Spytalk - longtime intelligence sector reporter Jeff Stein.
The arrival of Jeff and John were no doubt assisted by Joe Menn’s Washington Post article on the revelations about The Grayzone from the intrusion into Iran’s PressTV. I wasn’t the only one with those files, I see they’ve made their way into DDoSecrets: PressTV, and there is already a story cooking with another analytical outlet based on my work.
Since a couple dozen of you are new, let me show you around.
Attention Conservation Notice:
I’m fairly good at writing catchy titles and I wander all over the place in terms of interests. Most articles here have an ACN immediately after the intro that offers reasons to NOT read any further. This one is for the influx of new people, constant readers are free to swipe left …
Inforwar Irregulars Bulletin:
The main content here after the initial boot camp has settled into a quarterly explorations of various topics related to online conflict.
September 2023 - a sort of boot camp, meant to help develop skills with the tools needed to operate safely.
4th Quarter 2023 - using The Online Operation Kill Chain as a basic, we considered this from the aspect of a small ISR node characterizing and interdicting malign influence.
1st Quarter 2024 - loosely focused on PANOPTIC, short for Pattern and Action Nomenclature Of Privacy Threats In Context, a MITRE privacy oriented framework. We’re going to keep coming back to this one when I find material.
2nd Quarter 2024 - for the Malign Influence Operations Safari we got access to a fancy new tool set in the form of Semrush/SEOQuake, and we also explored some high profile leaks.
When class is not in session I still post various conflict centered observations.
Geocyber:
The Geocyber area was meant to focus on the overlap of international affairs boiling over into kinetic conflict, and what that meant online. Instead it’s taken on a similar focus and tone to the retired Neal Rauhauser Wordpress site. During the decade prior to the launch of IIB I would pick a new research direction after every presidential election, with climate change, and energy/food/water security featuring strongly.
Disinfodrome:
I have some skill in maintaining Open Semantic Search’s document indexing system and I’m a relentless document packrat. Disinfodrome is a cluster of virtual OSS systems with various document sets in them. The demonstration set everyone can see are 14,000 documents from the Trump Russia investigations and there are a number of others in addition to the PressTV material.
Part of what’s happening in 2024 involves Artificial Intelligence For Disinfodrome. There is a translation pipeline effort, since DDoSecrets is chock full of the take from Russian agencies and companies, and OSS itself is going to be joined by a GraphRAG based query solution. We recently acquired a Dell PowerEdge R430, which will be replacing a 2009 Dell R610, and a surprise donation in the form of Pinky & Brain has livened up my home AI computing setup after a difficult spring.
Tool Time:
It is difficult (but not impossible!) to get involved in online conflicts without having a cell phone or a computer.
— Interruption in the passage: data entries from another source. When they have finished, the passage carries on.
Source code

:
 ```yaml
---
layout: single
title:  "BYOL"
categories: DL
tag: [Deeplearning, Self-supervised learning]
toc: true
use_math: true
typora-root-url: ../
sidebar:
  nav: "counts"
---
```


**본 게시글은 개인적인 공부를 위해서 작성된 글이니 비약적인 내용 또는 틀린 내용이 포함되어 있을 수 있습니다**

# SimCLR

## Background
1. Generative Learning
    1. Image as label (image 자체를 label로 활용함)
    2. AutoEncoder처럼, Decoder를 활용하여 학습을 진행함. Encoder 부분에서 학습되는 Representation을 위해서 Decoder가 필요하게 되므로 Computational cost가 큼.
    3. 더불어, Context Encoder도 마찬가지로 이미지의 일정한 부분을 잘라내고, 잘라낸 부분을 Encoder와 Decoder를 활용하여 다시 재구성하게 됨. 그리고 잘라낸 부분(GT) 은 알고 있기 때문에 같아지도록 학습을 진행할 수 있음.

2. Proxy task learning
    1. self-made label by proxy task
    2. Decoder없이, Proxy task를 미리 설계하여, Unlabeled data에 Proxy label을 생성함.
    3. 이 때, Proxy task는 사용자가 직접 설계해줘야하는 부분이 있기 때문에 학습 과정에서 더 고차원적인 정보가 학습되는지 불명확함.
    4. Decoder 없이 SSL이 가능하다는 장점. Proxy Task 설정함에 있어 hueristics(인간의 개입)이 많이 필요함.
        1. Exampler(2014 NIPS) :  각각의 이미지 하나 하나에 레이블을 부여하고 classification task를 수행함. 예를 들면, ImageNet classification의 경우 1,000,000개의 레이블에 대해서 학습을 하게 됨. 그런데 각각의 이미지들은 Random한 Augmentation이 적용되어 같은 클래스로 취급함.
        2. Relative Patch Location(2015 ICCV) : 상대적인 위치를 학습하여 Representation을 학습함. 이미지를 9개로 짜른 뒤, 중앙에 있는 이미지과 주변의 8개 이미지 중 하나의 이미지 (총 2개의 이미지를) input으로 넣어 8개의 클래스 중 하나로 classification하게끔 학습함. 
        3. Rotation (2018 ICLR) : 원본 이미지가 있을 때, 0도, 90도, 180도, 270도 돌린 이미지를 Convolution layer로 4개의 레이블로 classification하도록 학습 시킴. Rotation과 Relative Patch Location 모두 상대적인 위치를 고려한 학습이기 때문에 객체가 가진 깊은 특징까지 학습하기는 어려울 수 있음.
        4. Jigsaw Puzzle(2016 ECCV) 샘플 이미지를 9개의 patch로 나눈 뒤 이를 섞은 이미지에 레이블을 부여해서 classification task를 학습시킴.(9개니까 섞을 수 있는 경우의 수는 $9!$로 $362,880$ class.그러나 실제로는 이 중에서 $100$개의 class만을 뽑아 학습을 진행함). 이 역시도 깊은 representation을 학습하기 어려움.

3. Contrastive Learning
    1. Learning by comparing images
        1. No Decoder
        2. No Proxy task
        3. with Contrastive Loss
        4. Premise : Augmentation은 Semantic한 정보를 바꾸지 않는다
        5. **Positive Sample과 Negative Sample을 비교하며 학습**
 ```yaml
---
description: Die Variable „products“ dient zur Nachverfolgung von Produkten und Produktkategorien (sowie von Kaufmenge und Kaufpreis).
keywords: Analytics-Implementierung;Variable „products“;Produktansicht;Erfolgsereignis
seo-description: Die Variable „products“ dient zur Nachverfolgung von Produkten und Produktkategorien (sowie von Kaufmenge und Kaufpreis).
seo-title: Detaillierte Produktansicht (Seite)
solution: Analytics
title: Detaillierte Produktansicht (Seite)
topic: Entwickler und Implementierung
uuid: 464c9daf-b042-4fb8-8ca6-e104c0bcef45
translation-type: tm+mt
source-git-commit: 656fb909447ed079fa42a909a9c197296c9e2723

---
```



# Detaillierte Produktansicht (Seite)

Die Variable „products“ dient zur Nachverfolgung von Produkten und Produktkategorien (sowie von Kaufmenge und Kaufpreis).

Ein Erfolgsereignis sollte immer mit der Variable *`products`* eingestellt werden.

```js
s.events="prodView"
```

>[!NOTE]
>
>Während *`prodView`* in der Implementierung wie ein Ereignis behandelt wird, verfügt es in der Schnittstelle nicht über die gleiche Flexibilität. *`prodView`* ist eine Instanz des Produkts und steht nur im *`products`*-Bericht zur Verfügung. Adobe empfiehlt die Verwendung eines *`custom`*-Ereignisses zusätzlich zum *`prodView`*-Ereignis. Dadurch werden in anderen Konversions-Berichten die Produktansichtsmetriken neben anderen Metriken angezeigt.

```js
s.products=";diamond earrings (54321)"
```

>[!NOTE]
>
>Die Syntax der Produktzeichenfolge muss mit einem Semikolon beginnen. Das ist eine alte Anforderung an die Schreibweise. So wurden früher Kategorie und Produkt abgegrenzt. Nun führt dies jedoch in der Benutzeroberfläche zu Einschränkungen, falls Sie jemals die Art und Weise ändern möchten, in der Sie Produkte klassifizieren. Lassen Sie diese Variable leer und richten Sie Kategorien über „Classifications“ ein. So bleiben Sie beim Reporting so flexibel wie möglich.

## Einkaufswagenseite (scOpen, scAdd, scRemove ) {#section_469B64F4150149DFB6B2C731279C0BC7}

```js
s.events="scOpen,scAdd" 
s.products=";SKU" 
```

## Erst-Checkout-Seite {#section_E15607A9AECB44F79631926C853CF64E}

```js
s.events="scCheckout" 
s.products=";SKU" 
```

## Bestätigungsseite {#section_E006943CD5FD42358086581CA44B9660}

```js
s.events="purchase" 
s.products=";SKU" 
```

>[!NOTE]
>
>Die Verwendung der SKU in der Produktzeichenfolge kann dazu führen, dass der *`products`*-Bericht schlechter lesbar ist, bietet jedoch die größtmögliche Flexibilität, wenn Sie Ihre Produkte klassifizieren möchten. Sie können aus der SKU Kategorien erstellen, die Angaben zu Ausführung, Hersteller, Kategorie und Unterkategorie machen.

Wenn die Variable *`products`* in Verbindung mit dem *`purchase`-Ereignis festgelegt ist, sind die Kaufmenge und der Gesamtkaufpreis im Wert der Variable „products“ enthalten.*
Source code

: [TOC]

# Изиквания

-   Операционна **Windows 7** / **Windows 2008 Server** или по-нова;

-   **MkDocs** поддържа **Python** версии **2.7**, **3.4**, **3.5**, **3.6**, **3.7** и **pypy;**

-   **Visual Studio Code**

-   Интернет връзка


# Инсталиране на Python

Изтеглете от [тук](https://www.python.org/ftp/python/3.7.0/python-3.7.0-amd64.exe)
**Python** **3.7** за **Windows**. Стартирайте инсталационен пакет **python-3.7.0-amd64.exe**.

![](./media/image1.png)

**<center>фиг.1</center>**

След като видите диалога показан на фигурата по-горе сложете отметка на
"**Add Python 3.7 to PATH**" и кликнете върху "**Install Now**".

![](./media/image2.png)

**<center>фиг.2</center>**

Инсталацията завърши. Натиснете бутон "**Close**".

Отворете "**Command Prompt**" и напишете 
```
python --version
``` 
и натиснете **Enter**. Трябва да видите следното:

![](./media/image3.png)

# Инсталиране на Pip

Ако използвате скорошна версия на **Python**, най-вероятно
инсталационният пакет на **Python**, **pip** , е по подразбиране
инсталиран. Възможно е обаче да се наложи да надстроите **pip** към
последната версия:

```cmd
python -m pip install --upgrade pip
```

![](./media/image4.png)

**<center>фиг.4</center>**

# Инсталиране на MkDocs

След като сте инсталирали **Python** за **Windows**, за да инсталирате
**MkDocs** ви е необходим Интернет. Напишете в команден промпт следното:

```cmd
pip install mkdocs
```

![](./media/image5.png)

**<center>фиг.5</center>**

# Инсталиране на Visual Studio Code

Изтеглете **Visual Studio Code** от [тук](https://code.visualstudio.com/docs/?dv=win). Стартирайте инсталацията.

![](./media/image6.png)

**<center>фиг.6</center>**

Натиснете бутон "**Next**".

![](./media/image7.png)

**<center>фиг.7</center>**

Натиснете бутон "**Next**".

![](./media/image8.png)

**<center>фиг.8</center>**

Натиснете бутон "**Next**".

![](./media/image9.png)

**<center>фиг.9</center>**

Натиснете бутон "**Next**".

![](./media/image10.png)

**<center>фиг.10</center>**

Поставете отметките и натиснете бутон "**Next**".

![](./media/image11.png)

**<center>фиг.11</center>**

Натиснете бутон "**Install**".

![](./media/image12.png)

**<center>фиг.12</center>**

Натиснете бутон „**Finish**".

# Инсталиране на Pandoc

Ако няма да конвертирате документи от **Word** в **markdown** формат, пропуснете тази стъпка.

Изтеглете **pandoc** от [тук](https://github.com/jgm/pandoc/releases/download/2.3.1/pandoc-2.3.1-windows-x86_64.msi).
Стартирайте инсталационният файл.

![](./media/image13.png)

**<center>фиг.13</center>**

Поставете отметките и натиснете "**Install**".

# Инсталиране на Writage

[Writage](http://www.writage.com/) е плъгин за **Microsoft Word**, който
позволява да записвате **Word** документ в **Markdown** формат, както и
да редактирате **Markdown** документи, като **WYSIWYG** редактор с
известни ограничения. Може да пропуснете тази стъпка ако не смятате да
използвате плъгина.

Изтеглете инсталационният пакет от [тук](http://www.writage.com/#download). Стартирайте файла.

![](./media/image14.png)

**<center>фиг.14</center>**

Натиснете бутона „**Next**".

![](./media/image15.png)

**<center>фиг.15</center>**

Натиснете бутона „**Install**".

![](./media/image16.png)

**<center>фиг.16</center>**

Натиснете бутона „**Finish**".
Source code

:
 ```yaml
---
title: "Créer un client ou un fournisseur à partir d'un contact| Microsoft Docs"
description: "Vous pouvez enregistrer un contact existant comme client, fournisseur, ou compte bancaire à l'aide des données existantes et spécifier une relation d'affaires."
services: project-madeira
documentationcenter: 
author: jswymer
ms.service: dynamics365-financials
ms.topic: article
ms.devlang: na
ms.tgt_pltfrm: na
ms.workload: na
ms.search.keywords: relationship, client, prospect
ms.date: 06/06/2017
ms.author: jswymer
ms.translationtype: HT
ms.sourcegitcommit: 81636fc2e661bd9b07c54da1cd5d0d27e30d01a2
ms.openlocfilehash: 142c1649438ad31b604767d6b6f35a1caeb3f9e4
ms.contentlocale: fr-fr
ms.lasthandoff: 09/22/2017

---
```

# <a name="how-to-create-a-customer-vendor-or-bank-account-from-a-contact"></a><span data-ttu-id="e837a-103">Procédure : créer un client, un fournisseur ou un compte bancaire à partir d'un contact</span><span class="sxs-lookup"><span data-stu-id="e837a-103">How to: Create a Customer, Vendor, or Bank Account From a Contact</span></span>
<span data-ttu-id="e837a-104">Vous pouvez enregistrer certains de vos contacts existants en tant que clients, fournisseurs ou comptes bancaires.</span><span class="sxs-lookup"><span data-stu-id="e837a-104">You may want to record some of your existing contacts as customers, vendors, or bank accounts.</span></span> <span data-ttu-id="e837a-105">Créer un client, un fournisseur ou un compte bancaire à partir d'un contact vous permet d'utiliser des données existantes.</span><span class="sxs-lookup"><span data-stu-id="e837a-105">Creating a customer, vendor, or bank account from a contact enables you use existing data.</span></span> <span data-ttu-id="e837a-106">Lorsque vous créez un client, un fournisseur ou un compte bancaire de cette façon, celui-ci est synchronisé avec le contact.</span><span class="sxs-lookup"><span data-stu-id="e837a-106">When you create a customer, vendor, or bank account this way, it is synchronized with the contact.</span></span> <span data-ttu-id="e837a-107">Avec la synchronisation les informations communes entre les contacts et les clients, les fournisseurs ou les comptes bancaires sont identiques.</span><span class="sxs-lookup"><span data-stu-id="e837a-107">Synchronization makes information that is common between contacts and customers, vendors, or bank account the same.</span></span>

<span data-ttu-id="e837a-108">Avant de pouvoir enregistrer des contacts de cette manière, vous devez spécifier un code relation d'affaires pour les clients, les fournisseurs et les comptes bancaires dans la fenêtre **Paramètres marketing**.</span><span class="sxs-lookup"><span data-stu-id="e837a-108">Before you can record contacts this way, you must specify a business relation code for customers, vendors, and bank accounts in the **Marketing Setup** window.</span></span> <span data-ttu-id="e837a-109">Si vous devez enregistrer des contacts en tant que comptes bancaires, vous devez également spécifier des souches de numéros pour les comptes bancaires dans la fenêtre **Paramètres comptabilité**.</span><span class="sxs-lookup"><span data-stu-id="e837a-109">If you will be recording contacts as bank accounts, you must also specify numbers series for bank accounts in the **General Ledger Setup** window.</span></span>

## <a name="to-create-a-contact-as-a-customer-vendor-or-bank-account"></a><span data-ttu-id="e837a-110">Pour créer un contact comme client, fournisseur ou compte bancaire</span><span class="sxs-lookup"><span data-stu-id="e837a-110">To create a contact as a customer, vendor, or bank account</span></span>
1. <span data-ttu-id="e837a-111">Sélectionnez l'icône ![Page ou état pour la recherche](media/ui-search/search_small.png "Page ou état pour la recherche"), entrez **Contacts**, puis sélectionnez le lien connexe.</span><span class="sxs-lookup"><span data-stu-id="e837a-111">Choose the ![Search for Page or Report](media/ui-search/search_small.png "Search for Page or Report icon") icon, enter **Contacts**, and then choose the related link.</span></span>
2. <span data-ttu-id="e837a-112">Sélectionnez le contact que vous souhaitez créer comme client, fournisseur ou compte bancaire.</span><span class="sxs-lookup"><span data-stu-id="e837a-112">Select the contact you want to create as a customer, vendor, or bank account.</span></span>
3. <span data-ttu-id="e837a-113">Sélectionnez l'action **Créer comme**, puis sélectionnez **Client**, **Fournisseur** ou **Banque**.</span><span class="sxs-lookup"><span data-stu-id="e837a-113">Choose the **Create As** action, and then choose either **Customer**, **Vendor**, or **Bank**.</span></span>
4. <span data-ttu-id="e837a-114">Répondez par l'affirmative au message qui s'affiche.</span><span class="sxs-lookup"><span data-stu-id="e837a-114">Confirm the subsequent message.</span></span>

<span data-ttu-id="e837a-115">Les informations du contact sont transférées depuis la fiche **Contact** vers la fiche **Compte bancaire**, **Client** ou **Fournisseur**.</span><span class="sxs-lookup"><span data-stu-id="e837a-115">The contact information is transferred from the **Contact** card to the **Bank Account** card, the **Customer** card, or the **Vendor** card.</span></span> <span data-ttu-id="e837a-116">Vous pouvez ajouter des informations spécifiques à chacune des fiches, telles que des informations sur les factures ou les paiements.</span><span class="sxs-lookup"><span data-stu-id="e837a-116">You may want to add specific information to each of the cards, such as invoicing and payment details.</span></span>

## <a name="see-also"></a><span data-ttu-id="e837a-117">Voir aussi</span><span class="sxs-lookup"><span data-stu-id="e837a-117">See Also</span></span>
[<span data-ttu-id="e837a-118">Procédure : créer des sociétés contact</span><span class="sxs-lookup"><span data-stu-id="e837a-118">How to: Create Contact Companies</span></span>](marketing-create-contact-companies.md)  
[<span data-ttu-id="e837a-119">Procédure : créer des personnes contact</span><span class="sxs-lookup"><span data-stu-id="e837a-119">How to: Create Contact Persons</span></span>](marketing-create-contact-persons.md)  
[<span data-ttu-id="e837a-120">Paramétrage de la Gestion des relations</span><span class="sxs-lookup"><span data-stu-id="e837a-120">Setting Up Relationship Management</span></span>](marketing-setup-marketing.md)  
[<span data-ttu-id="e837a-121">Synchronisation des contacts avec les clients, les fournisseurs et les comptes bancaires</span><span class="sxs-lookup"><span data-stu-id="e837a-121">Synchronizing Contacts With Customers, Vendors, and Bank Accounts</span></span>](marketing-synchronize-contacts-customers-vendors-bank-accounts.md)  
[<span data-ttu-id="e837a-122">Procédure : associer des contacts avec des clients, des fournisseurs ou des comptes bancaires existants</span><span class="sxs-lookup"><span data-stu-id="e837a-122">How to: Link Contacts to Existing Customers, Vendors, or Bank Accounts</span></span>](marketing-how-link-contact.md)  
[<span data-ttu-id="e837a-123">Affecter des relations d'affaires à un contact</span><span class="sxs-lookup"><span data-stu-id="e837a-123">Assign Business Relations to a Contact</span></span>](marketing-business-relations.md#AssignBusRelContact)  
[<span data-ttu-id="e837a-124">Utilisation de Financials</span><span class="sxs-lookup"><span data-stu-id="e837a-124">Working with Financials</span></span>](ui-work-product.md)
The internet produces a boundless flood of security advice of wildly variable quality, typically authored by guys who are mostly “talking to themselves”. This involves an implicit audience that knows precisely what they do, a recitation of the steps they took to solve their particular problem of the moment, and they never bother to contrast alternate approaches, let alone make clear any negative decisions they made regarding tools or methods.
Since sites like Reddit and Stack Exchange often surface best practices and AI content generation for the sake of SEO is about to make this area an even bigger shitshow than it was, I decline to compete head on.
The Tool Time section is a mix of advice meant for the moderately technical person who likely supports others involved in conflicts, occasional security stories from the They Did WHAT?!?!?! end of the field, which also happen to contain object lessons for us, and a good bit of my grousing about my personal low budget computer museum.
Conclusion:
I am honored that three serious authors think enough of my efforts in this curious niche to point members of their audiences here.
Silent Lucidity on June 7th was meant to be the start of three weeks of little to no content here, while I rest after the Malign Influence Operations Safari, and figure out what the heck we’re gonna do for Q3 of 2024.
Given that the most read article here is We’re Gonna Fight, while November’s Civil War Referendum got pushed off the list by the PressTV news … my assessment hasn’t changed. When the historians get to this time period they’ll mark the start of our second civil war as January 6th, 2021. So what’s next will be something in this general area.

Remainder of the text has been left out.